Clearly, a different approach is needed to estimate the velocity and elemental growth rate distribution in the cell division-region of the leaf growth zone. In roots or hypocotyls, on which marks can be observed directly and continuously, velocity data have been derived from observational records (e.g. streak photographs, image sequence analysis) of displacement of natural or artificial marks on the surface of the tissue in the meristematic regions (Erickson and Sax 1956; Walter et al. 2002; van der Weele et al. 2003). But, such measurements cannot be made in a non-destructive way in the leaf growth zone of Poaceae, since it is enclosed by the sheaths of older leaves and is therefore not directly accessible.

At present, aside from cell-length profiles in the elongation-only region, the only available alternative technique for the derivation of growth velocities in the leaf growth zone of grasses is the marking of the growth zone by pinning through the surrounding sheaths and measuring the pin-hole displacement after a short time interval (Schnyder et al. 1987; Bernstein et al. 1993; Ben-Haj-Salah and Tardieu 1995) or by following ink marks placed on the growth zone after removal of the surrounding sheaths (Volenec and Nelson 1981; Schnyder et al. 1987). In principle, the pinning method can also be used to determine the velocity distribution in the cell division zone of the leaf, which is necessary for calculation of cell division distribution using the continuity equation. But since the velocity is slow the time interval for accuracy becomes a challenge. In contrast with the anatomical method, however, the marking methods do not depend on the steady-state condition. This also means that the anatomical and marking methods will give different growth rate distributions, if the steady-state condition is not satisfied.

Hu and Schmidhalter disregarded the pinning method. They argued that it causes artefacts in the growth rate distribution, stating “in studies of stressed plants, the reduction in leaf elongation rate caused by pricking will confound drawing accurate conclusions of the effects of stresses (e.g. drought, salinity, temperature) on the spatial distribution of leaf elongation” and more particularly they write that “the pinning method results in a smaller size of the growth zone …”. However, Hu and Schmidhalter did not present direct evidence for their statement. Also, their concern is not new and has been addressed in several studies. Schnyder et al. (1987) demonstrated that although leaf elongation rate was substantially reduced for several hours after pinning the relative distribution of growth was not affected.
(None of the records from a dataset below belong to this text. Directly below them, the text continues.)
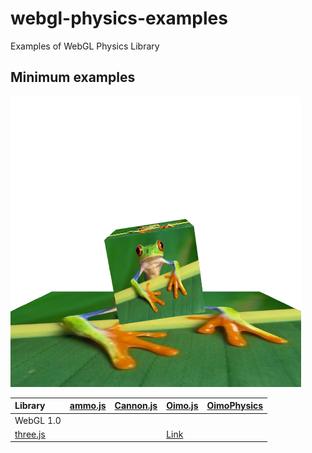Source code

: # webgl-physics-examples
Examples of WebGL Physics Library 


## Minimum examples

![](assets/screenshot/minimum.png)

|Library                                                      |[ammo.js](https://github.com/kripken/ammo.js/)               |[Cannon.js](https://github.com/schteppe/cannon.js)           |[Oimo.js](https://github.com/lo-th/Oimo.js/)                                        |[OimoPhysics](https://github.com/saharan/OimoPhysics)        |
|:------------------------------------------------------------|:------------------------------------------------------------|:------------------------------------------------------------|:-----------------------------------------------------------------------------------|:------------------------------------------------------------|
|WebGL 1.0                                                    |                                                             |                                                             |                                                                                    |                                                             |
|[three.js](https://github.com/mrdoob/three.js/)              |                                                             |                                                             |[Link](https://cx20.github.io/webgl-physics-examples/examples/threejs/oimo/minimum/)|                                                             |
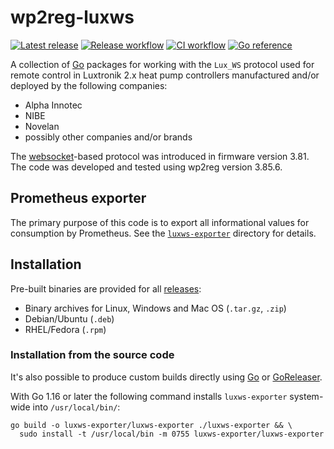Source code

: # wp2reg-luxws

[![Latest release](https://img.shields.io/github/v/release/hansmi/wp2reg-luxws)][releases]
[![Release workflow](https://github.com/hansmi/wp2reg-luxws/actions/workflows/release.yaml/badge.svg)](https://github.com/hansmi/wp2reg-luxws/actions/workflows/release.yaml)
[![CI workflow](https://github.com/hansmi/wp2reg-luxws/actions/workflows/ci.yaml/badge.svg)](https://github.com/hansmi/wp2reg-luxws/actions/workflows/ci.yaml)
[![Go reference](https://pkg.go.dev/badge/github.com/hansmi/wp2reg-luxws.svg)](https://pkg.go.dev/github.com/hansmi/wp2reg-luxws)

A collection of [Go][golang] packages for working with the `Lux_WS` protocol
used for remote control in Luxtronik 2.x heat pump controllers manufactured
and/or deployed by the following companies:

* Alpha Innotec
* NIBE
* Novelan
* possibly other companies and/or brands

The [websocket]-based protocol was introduced in firmware version 3.81. The code
was developed and tested using wp2reg version 3.85.6.


## Prometheus exporter

The primary purpose of this code is to export all informational values for
consumption by Prometheus. See the [`luxws-exporter`](./luxws-exporter)
directory for details.

## Installation

Pre-built binaries are provided for all [releases]:

* Binary archives for Linux, Windows and Mac OS (`.tar.gz`, `.zip`)
* Debian/Ubuntu (`.deb`)
* RHEL/Fedora (`.rpm`)

### Installation from the source code

It's also possible to produce custom builds directly using [Go][golang] or
[GoReleaser][goreleaser].

With Go 1.16 or later the following command installs `luxws-exporter`
system-wide into `/usr/local/bin/`:

    go build -o luxws-exporter/luxws-exporter ./luxws-exporter && \
      sudo install -t /usr/local/bin -m 0755 luxws-exporter/luxws-exporter

[golang]: https://golang.org/
[goreleaser]: https://goreleaser.com/
[releases]: https://github.com/hansmi/wp2reg-luxws/releases/latest
[websocket]: https://en.wikipedia.org/wiki/WebSocket

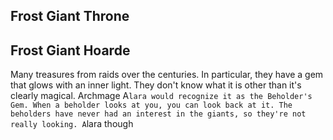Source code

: 

## Frost Giant Throne

## Frost Giant Hoarde
Many treasures from raids over the centuries.  In particular, they have a gem that glows with an inner light. They don't know what it is other than it's clearly magical.  Archmage A`lara would recognize it as the Beholder's Gem. When a beholder looks at you, you can look back at it. The beholders have never had an interest in the giants, so they're not really looking. A`lara though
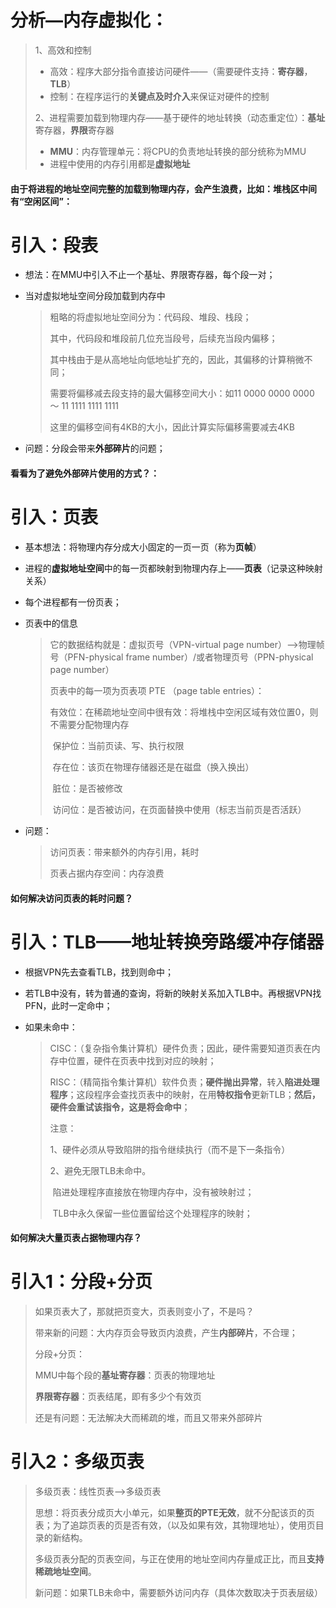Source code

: # 分析—内存虚拟化：

> 1、高效和控制
>
> - 高效：程序大部分指令直接访问硬件——（需要硬件支持：**寄存器**，**TLB**）
> - 控制：在程序运行的**关键点及时介入**来保证对硬件的控制
>
> 2、进程需要加载到物理内存——基于硬件的地址转换（动态重定位）：**基址**寄存器，**界限**寄存器
>
> - **MMU**：内存管理单元：将CPU的负责地址转换的部分统称为MMU
> - 进程中使用的内存引用都是**虚拟地址**



#### 由于将进程的地址空间完整的加载到物理内存，会产生浪费，比如：堆栈区中间有“空闲区间”：



# 引入：段表

- 想法：在MMU中引入不止一个基址、界限寄存器，每个段一对；

- 当对虚拟地址空间分段加载到内存中

  > 粗略的将虚拟地址空间分为：代码段、堆段、栈段；
  >
  > 其中，代码段和堆段前几位充当段号，后续充当段内偏移；
  >
  > 其中栈由于是从高地址向低地址扩充的，因此，其偏移的计算稍微不同；
  >
  > 需要将偏移减去段支持的最大偏移空间大小：如11 0000 0000 0000 ～ 11 1111 1111 1111
  >
  > 这里的偏移空间有4KB的大小，因此计算实际偏移需要减去4KB
  
- 问题：分段会带来**外部碎片**的问题；



#### 看看为了避免外部碎片使用的方式？：



# 引入：页表

- 基本想法：将物理内存分成大小固定的一页一页（称为**页帧**）

- 进程的**虚拟地址空间**中的每一页都映射到物理内存上——**页表**（记录这种映射关系）

- 每个进程都有一份页表；

- 页表中的信息

  > 它的数据结构就是：虚拟页号（VPN-virtual page number）——>物理帧号（PFN-physical frame number）/或者物理页号（PPN-physical page number）
  >
  > 页表中的每一项为页表项 PTE （page table entries）：
  >
  > ​	有效位：在稀疏地址空间中很有效：将堆栈中空闲区域有效位置0，则不需要分配物理内存
  >
  > ​	保护位：当前页读、写、执行权限
  >
  > ​	存在位：该页在物理存储器还是在磁盘（换入换出）
  >
  > ​	脏位：是否被修改
  >
  > ​	访问位：是否被访问，在页面替换中使用（标志当前页是否活跃）

- 问题：

  > 访问页表：带来额外的内存引用，耗时
  >
  > 页表占据内存空间：内存浪费



#### 如何解决访问页表的耗时问题？



# 引入：TLB——地址转换旁路缓冲存储器

- 根据VPN先去查看TLB，找到则命中；

- 若TLB中没有，转为普通的查询，将新的映射关系加入TLB中。再根据VPN找PFN，此时一定命中；

- 如果未命中：

  > CISC：（复杂指令集计算机）硬件负责；因此，硬件需要知道页表在内存中位置，硬件在页表中找到对应的映射；
  >
  > RISC：（精简指令集计算机）软件负责；**硬件抛出异常**，转入**陷进处理程序**；这段程序会查找页表中的映射，在用**特权指令**更新TLB；**然后，硬件会重试该指令，这是将会命中**；
  >
  > 注意：
  >
  > 1、硬件必须从导致陷阱的指令继续执行（而不是下一条指令）
  >
  > 2、避免无限TLB未命中。
  >
  > ​	陷进处理程序直接放在物理内存中，没有被映射过；
  >
  > ​	TLB中永久保留一些位置留给这个处理程序的映射；



#### 如何解决大量页表占据物理内存？



# 引入1：分段+分页

> 如果页表大了，那就把页变大，页表则变小了，不是吗？
>
> 带来新的问题：大内存页会导致页内浪费，产生**内部碎片**，不合理；
>
> 分段+分页：
>
> MMU中每个段的**基址寄存器**：页表的物理地址
>
> **界限寄存器**：页表结尾，即有多少个有效页
>
> 还是有问题：无法解决大而稀疏的堆，而且又带来外部碎片



# 引入2：多级页表

> 多级页表：线性页表——>多级页表
>
> 思想：将页表分成页大小单元，如果**整页的PTE无效**，就不分配该页的页表；为了追踪页表的页是否有效，（以及如果有效，其物理地址），使用页目录的新结构。
>
> 多级页表分配的页表空间，与正在使用的地址空间内存量成正比，而且**支持稀疏地址空间**。
>
> 新问题：如果TLB未命中，需要额外访问内存（具体次数取决于页表层级）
Moreover, in leaves of Lolium perenne L. during the phase of near-constant leaf elongation, the spatial distribution of relative elemental growth rates obtained from pinning corresponded well with that derived from the anatomical record (Schnyder et al. 1990). These studies indicated that the relative effect of pinning on local growth rate was uniform over the growth zone and could be therefore corrected by applying a correction coefficient (Schnyder et al. 1987; Ben-Haj-Salah and Tardieu 1995).

Using a two-pinhole method, Hu and Schmidhalter (2000) confirmed that the relative reduction in tissue expansion due to the pinning did not differ along the whole growth zone. Of interest is whether there is an interaction between the effect of saline conditions and pinning, but Hu and Schmidhalter did not examine this. Nevertheless, they noted that the growth rate distributions obtained in their study (which used the anatomical method) differed from that obtained in their former investigations (which used the pinning method) and suggested that artefacts by the pinning method were responsible for the difference. In view of the above, we deem it more likely that the differences were associated with other factors, including the described errors in the derivation of the growth rate distribution from the anatomical data, size effects on growth zone dimensions (Kavanova et al. 2005), or experimental variation.

A disadvantage of the pinning method is its limited spatial resolution, which reduces its usefulness in studies of cell division in short meristems, such as that of wheat leaves. However, the method was successfully used with maize leaves (Granier et al. 2000; Assuero et al. 2004) (the work by Granier et al. 2000 also demonstrated a close correspondence between the activity of p34^cdc2 kinase, involved in the progression of the cell cycle, and the cell division rate assessed by the continuity equation that was based on pinning and cell number data). Unfortunately, at present there seems to be no better alternative method to assess directly the distributions of growth rates in the cell division region of grass leaves. Therefore, studies of cell division in leaves of Poaceae have generally used different approaches. Since the information on growth rates in the meristem is so difficult to obtain, these alternative approaches all depended on the measurement of some cell division marker (see below). These studies can be grouped in two categories: (i) those that assessed average division rates of cells in the meristem (e.g. Fiorani et al. 2000; Kavanova et al. 2006) and (ii) the ones that also resolved the spatial distribution of cell division rates in the meristem (Beemster et al. 1996).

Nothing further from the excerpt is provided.